# Dataset items
□ □ □ □ □ □ □

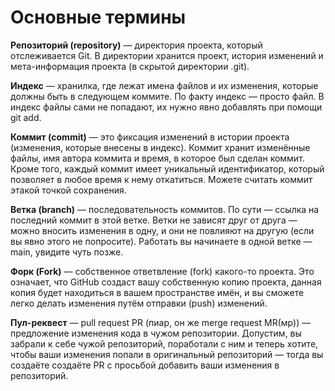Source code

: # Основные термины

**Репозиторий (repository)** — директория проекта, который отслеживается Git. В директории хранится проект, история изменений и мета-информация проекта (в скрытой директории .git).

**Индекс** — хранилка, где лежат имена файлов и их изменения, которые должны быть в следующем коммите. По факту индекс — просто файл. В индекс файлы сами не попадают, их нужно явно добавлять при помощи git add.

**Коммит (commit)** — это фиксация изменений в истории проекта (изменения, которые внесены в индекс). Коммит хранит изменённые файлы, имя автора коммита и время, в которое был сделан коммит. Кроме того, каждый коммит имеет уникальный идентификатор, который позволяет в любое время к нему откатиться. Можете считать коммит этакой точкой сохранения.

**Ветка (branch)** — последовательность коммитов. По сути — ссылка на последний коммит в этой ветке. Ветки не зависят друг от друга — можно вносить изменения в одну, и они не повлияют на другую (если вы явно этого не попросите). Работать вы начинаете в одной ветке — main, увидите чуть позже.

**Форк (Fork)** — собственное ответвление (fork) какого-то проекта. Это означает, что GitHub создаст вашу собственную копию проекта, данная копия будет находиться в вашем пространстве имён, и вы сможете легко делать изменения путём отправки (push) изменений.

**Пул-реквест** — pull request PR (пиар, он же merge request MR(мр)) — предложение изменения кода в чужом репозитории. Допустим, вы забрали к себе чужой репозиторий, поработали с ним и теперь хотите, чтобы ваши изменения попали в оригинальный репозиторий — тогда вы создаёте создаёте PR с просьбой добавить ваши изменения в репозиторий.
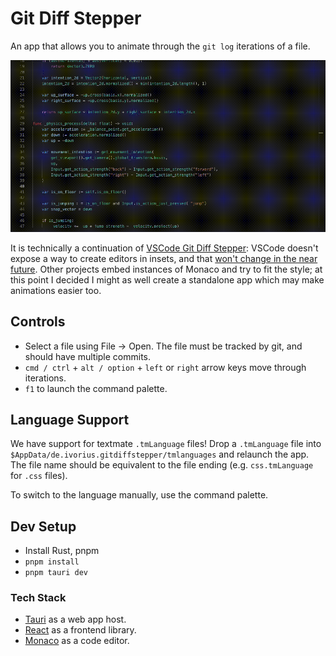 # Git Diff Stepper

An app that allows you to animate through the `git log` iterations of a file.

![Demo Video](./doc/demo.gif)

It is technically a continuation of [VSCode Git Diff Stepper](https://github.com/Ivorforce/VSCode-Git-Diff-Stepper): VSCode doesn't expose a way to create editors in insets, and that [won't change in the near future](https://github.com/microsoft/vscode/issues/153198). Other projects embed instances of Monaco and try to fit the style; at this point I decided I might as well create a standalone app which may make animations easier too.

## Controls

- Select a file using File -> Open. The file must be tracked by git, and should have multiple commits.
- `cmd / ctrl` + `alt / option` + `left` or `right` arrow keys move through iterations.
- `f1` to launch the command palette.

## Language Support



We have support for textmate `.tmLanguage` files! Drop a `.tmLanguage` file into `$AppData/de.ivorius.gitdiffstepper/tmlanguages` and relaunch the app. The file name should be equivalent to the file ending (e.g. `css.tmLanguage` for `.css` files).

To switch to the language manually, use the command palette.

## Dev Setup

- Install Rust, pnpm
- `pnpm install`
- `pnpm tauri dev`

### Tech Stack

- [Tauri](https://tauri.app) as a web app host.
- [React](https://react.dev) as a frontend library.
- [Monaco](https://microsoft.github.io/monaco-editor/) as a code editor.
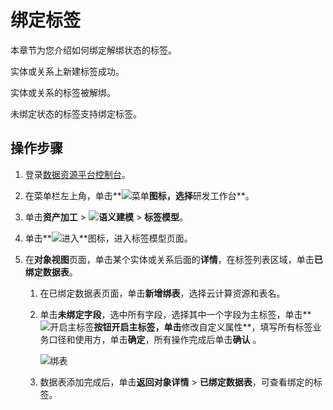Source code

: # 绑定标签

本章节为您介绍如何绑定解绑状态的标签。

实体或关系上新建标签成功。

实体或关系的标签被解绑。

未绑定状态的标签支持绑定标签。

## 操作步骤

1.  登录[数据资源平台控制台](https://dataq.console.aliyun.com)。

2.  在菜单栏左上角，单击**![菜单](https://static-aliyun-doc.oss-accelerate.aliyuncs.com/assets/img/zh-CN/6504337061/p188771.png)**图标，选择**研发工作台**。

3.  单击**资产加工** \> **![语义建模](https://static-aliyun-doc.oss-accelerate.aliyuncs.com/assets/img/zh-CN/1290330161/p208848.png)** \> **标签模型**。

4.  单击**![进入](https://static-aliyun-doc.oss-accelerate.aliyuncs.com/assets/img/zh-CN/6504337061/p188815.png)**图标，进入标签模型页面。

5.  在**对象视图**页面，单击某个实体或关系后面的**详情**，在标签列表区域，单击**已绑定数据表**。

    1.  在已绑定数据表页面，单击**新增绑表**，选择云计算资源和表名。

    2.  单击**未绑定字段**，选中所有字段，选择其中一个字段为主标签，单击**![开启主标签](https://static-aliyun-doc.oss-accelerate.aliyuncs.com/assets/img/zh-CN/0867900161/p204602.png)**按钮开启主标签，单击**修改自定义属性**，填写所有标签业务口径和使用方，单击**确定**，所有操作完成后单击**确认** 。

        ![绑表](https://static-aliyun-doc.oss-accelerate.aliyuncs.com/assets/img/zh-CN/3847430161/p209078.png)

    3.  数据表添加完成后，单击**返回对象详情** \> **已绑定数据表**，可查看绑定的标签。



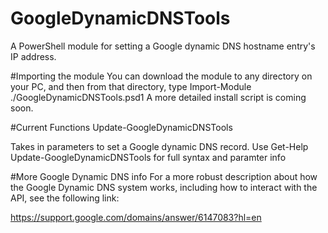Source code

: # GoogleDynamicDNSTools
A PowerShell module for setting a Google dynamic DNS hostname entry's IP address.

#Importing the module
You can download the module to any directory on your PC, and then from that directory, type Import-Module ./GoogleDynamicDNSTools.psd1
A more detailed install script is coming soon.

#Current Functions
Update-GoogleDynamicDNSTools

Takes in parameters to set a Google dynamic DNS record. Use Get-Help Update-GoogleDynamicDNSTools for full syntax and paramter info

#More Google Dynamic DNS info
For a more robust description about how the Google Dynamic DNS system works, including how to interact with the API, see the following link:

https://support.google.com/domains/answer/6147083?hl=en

□ □ □ □ □ □ □

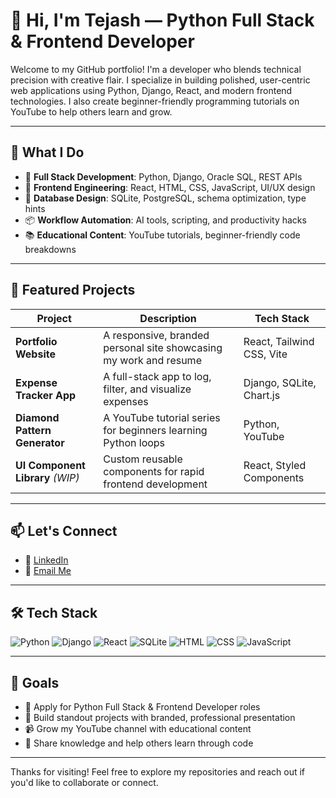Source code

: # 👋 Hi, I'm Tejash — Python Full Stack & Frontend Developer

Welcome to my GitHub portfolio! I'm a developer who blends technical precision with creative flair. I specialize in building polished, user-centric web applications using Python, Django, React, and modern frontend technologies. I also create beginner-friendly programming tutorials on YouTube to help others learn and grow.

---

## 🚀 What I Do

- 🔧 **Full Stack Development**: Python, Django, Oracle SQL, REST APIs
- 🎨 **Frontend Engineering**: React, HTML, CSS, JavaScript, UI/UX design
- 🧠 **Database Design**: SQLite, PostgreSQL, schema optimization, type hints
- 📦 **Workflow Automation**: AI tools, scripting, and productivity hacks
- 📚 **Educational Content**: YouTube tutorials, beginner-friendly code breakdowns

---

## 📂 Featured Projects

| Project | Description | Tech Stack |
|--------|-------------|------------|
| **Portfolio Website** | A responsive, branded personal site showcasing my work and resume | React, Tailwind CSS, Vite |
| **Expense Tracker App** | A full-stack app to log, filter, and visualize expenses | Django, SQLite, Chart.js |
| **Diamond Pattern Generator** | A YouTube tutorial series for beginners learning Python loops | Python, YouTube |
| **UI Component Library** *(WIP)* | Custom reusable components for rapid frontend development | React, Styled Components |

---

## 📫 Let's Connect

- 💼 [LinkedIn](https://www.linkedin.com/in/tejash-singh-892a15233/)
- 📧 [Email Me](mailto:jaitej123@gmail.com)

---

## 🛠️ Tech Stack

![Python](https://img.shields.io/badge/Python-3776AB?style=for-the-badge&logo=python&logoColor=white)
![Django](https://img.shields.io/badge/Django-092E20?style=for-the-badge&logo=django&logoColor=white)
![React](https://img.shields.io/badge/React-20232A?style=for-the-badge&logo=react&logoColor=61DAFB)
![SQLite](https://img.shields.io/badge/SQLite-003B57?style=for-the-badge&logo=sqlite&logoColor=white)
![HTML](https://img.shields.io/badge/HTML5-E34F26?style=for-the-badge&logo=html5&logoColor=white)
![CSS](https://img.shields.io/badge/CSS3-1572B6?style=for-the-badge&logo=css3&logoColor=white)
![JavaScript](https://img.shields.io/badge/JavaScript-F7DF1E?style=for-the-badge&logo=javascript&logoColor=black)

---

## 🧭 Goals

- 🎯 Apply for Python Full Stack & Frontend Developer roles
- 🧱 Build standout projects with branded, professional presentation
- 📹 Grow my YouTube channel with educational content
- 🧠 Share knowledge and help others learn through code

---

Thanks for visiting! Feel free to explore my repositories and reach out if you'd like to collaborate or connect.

□ □ □ □ □ □ □

The lines to extract from the data above begin with the line containing "- Select a file" and end with the line containing "We have support". Extract them exactly, including both.

- Select a file using File -> Open. The file must be tracked by git, and should have multiple commits.
- `cmd / ctrl` + `alt / option` + `left` or `right` arrow keys move through iterations.
- `f1` to launch the command palette.

## Language Support



We have support for textmate `.tmLanguage` files! Drop a `.tmLanguage` file into `$AppData/de.ivorius.gitdiffstepper/tmlanguages` and relaunch the app. The file name should be equivalent to the file ending (e.g. `css.tmLanguage` for `.css` files).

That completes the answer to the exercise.